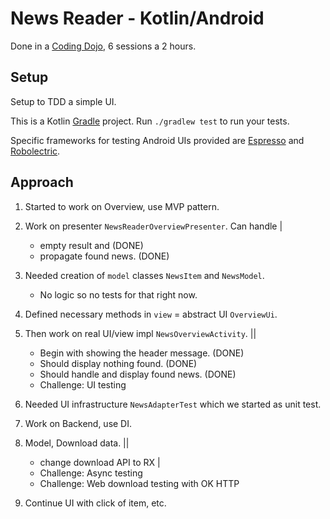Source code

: # News Reader - Kotlin/Android

Done in a [Coding Dojo](http://codingdojo.org/WhatIsCodingDojo/), 
6 sessions a 2 hours.

## Setup

Setup to TDD a simple UI.

This is a Kotlin [Gradle](https://gradle.org/) project. Run `./gradlew test` to run your tests.

Specific frameworks for testing Android UIs provided are [Espresso](https://developer.android.com/training/testing/espresso) and [Robolectric](http://robolectric.org/).

## Approach

1. Started to work on Overview, use MVP pattern.

2. Work on presenter `NewsReaderOverviewPresenter`. Can handle |

   - empty result and (DONE)
   - propagate found news. (DONE)

3. Needed creation of `model` classes `NewsItem` and `NewsModel`.

   - No logic so no tests for that right now.

4. Defined necessary methods in `view` = abstract UI `OverviewUi`.
5. Then work on real UI/view impl `NewsOverviewActivity`. ||

   - Begin with showing the header message. (DONE)
   - Should display nothing found. (DONE)
   - Should handle and display found news. (DONE)
   - Challenge: UI testing

6. Needed UI infrastructure `NewsAdapterTest` which we started as unit test.

7. Work on Backend, use DI.

8. Model, Download data. ||

   - change download API to RX |
   - Challenge: Async testing
   - Challenge: Web download testing with OK HTTP

9. Continue UI with click of item, etc.

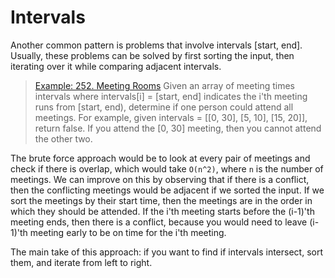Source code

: # Intervals

Another common pattern is problems that involve intervals [start, end].
Usually, these problems can be solved by first sorting the input, then iterating over it while comparing adjacent intervals.

> [Example: 252. Meeting Rooms](https://leetcode.com/problems/meeting-rooms/)
> Given an array of meeting times intervals where intervals[i] = [start, end] indicates the i'th meeting runs from [start, end), determine if one person could attend all meetings.
> For example, given intervals = [[0, 30], [5, 10], [15, 20]], return false. If you attend the [0, 30] meeting, then you cannot attend the other two.

The brute force approach would be to look at every pair of meetings and check if there is overlap, which would take `O(n^2)`, where `n` is the number of meetings.
We can improve on this by observing that if there is a conflict, then the conflicting meetings would be adjacent if we sorted the input.
If we sort the meetings by their start time, then the meetings are in the order in which they should be attended.
If the i'th meeting starts before the (i-1)'th meeting ends, then there is a conflict, because you would need to leave (i-1)'th meeting early to be on time for the i'th meeting.

The main take of this approach: if you want to  find if intervals intersect, sort them, and iterate from left to right.
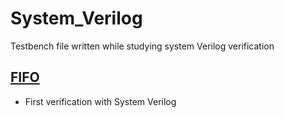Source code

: # System_Verilog
Testbench file written while studying system Verilog verification

## [FIFO](https://github.com/J-HanRyang/System_Verilog/tree/main/FIFO)
- First verification with System Verilog
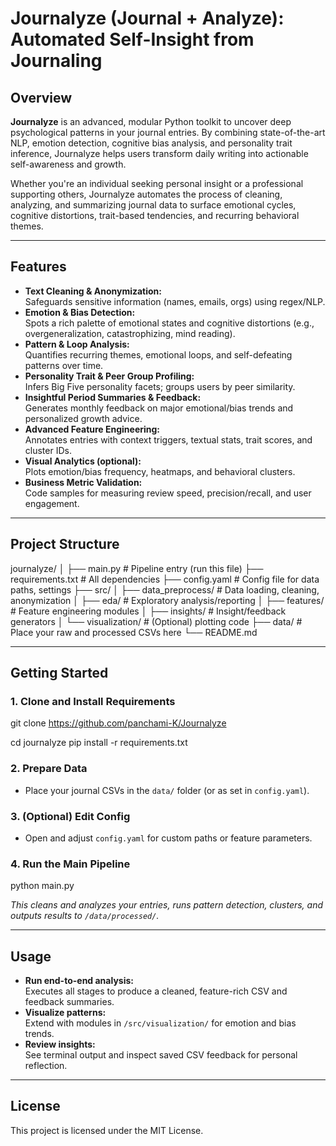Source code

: # Journalyze (Journal + Analyze): Automated Self-Insight from Journaling

## Overview

**Journalyze** is an advanced, modular Python toolkit to uncover deep psychological patterns in your journal entries. By combining state-of-the-art NLP, emotion detection, cognitive bias analysis, and personality trait inference, Journalyze helps users transform daily writing into actionable self-awareness and growth.

Whether you're an individual seeking personal insight or a professional supporting others, Journalyze automates the process of cleaning, analyzing, and summarizing journal data to surface emotional cycles, cognitive distortions, trait-based tendencies, and recurring behavioral themes.

---

## Features

- **Text Cleaning & Anonymization:**  
  Safeguards sensitive information (names, emails, orgs) using regex/NLP.
- **Emotion & Bias Detection:**  
  Spots a rich palette of emotional states and cognitive distortions (e.g., overgeneralization, catastrophizing, mind reading).
- **Pattern & Loop Analysis:**  
  Quantifies recurring themes, emotional loops, and self-defeating patterns over time.
- **Personality Trait & Peer Group Profiling:**  
  Infers Big Five personality facets; groups users by peer similarity.
- **Insightful Period Summaries & Feedback:**  
  Generates monthly feedback on major emotional/bias trends and personalized growth advice.
- **Advanced Feature Engineering:**  
  Annotates entries with context triggers, textual stats, trait scores, and cluster IDs.
- **Visual Analytics (optional):**  
  Plots emotion/bias frequency, heatmaps, and behavioral clusters.
- **Business Metric Validation:**  
  Code samples for measuring review speed, precision/recall, and user engagement.

---

## Project Structure

journalyze/
│
├── main.py # Pipeline entry (run this file)
├── requirements.txt # All dependencies
├── config.yaml # Config file for data paths, settings
├── src/
│ ├── data_preprocess/ # Data loading, cleaning, anonymization
│ ├── eda/ # Exploratory analysis/reporting
│ ├── features/ # Feature engineering modules
│ ├── insights/ # Insight/feedback generators
│ └── visualization/ # (Optional) plotting code
├── data/ # Place your raw and processed CSVs here
└── README.md


---

## Getting Started

### 1. Clone and Install Requirements

git clone  https://github.com/panchami-K/Journalyze

cd journalyze
pip install -r requirements.txt


### 2. Prepare Data

- Place your journal CSVs in the `data/` folder (or as set in `config.yaml`).

### 3. (Optional) Edit Config

- Open and adjust `config.yaml` for custom paths or feature parameters.

### 4. Run the Main Pipeline

python main.py

*This cleans and analyzes your entries, runs pattern detection, clusters, and outputs results to `/data/processed/`.*

---

## Usage

- **Run end-to-end analysis:**  
  Executes all stages to produce a cleaned, feature-rich CSV and feedback summaries.
- **Visualize patterns:**  
  Extend with modules in `/src/visualization/` for emotion and bias trends.
- **Review insights:**  
  See terminal output and inspect saved CSV feedback for personal reflection.

---
## License

This project is licensed under the MIT License.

○ ○ ○ ○ ○ ○ ○

## Instructions for the task
Images are not wanted in the copy. Please print the material above exactly.

## Result below
Source code

: # News Reader - Kotlin/Android

Done in a [Coding Dojo](http://codingdojo.org/WhatIsCodingDojo/), 
6 sessions a 2 hours.

## Setup

Setup to TDD a simple UI.

This is a Kotlin [Gradle](https://gradle.org/) project. Run `./gradlew test` to run your tests.

Specific frameworks for testing Android UIs provided are [Espresso](https://developer.android.com/training/testing/espresso) and [Robolectric](http://robolectric.org/).

## Approach

1. Started to work on Overview, use MVP pattern.

2. Work on presenter `NewsReaderOverviewPresenter`. Can handle |

   - empty result and (DONE)
   - propagate found news. (DONE)

3. Needed creation of `model` classes `NewsItem` and `NewsModel`.

   - No logic so no tests for that right now.

4. Defined necessary methods in `view` = abstract UI `OverviewUi`.
5. Then work on real UI/view impl `NewsOverviewActivity`. ||

   - Begin with showing the header message. (DONE)
   - Should display nothing found. (DONE)
   - Should handle and display found news. (DONE)
   - Challenge: UI testing

6. Needed UI infrastructure `NewsAdapterTest` which we started as unit test.

7. Work on Backend, use DI.

8. Model, Download data. ||

   - change download API to RX |
   - Challenge: Async testing
   - Challenge: Web download testing with OK HTTP

9. Continue UI with click of item, etc.

Source code

: # Intervals

Another common pattern is problems that involve intervals [start, end].
Usually, these problems can be solved by first sorting the input, then iterating over it while comparing adjacent intervals.

> [Example: 252. Meeting Rooms](https://leetcode.com/problems/meeting-rooms/)
> Given an array of meeting times intervals where intervals[i] = [start, end] indicates the i'th meeting runs from [start, end), determine if one person could attend all meetings.
> For example, given intervals = [[0, 30], [5, 10], [15, 20]], return false. If you attend the [0, 30] meeting, then you cannot attend the other two.

The brute force approach would be to look at every pair of meetings and check if there is overlap, which would take `O(n^2)`, where `n` is the number of meetings.
We can improve on this by observing that if there is a conflict, then the conflicting meetings would be adjacent if we sorted the input.
If we sort the meetings by their start time, then the meetings are in the order in which they should be attended.
If the i'th meeting starts before the (i-1)'th meeting ends, then there is a conflict, because you would need to leave (i-1)'th meeting early to be on time for the i'th meeting.

The main take of this approach: if you want to  find if intervals intersect, sort them, and iterate from left to right.
Source code

: # System_Verilog
Testbench file written while studying system Verilog verification

## [FIFO](https://github.com/J-HanRyang/System_Verilog/tree/main/FIFO)
- First verification with System Verilog
Source code

: # Journalyze (Journal + Analyze): Automated Self-Insight from Journaling

## Overview

**Journalyze** is an advanced, modular Python toolkit to uncover deep psychological patterns in your journal entries. By combining state-of-the-art NLP, emotion detection, cognitive bias analysis, and personality trait inference, Journalyze helps users transform daily writing into actionable self-awareness and growth.

Whether you're an individual seeking personal insight or a professional supporting others, Journalyze automates the process of cleaning, analyzing, and summarizing journal data to surface emotional cycles, cognitive distortions, trait-based tendencies, and recurring behavioral themes.

---

## Features

- **Text Cleaning & Anonymization:**  
  Safeguards sensitive information (names, emails, orgs) using regex/NLP.
- **Emotion & Bias Detection:**  
  Spots a rich palette of emotional states and cognitive distortions (e.g., overgeneralization, catastrophizing, mind reading).
- **Pattern & Loop Analysis:**  
  Quantifies recurring themes, emotional loops, and self-defeating patterns over time.
- **Personality Trait & Peer Group Profiling:**  
  Infers Big Five personality facets; groups users by peer similarity.
- **Insightful Period Summaries & Feedback:**  
  Generates monthly feedback on major emotional/bias trends and personalized growth advice.
- **Advanced Feature Engineering:**  
  Annotates entries with context triggers, textual stats, trait scores, and cluster IDs.
- **Visual Analytics (optional):**  
  Plots emotion/bias frequency, heatmaps, and behavioral clusters.
- **Business Metric Validation:**  
  Code samples for measuring review speed, precision/recall, and user engagement.

---

## Project Structure

journalyze/
│
├── main.py # Pipeline entry (run this file)
├── requirements.txt # All dependencies
├── config.yaml # Config file for data paths, settings
├── src/
│ ├── data_preprocess/ # Data loading, cleaning, anonymization
│ ├── eda/ # Exploratory analysis/reporting
│ ├── features/ # Feature engineering modules
│ ├── insights/ # Insight/feedback generators
│ └── visualization/ # (Optional) plotting code
├── data/ # Place your raw and processed CSVs here
└── README.md


---

## Getting Started

### 1. Clone and Install Requirements

git clone  https://github.com/panchami-K/Journalyze

cd journalyze
pip install -r requirements.txt


### 2. Prepare Data

- Place your journal CSVs in the `data/` folder (or as set in `config.yaml`).

### 3. (Optional) Edit Config

- Open and adjust `config.yaml` for custom paths or feature parameters.

### 4. Run the Main Pipeline

python main.py

*This cleans and analyzes your entries, runs pattern detection, clusters, and outputs results to `/data/processed/`.*

---

## Usage

- **Run end-to-end analysis:**  
  Executes all stages to produce a cleaned, feature-rich CSV and feedback summaries.
- **Visualize patterns:**  
  Extend with modules in `/src/visualization/` for emotion and bias trends.
- **Review insights:**  
  See terminal output and inspect saved CSV feedback for personal reflection.

---
## License

This project is licensed under the MIT License.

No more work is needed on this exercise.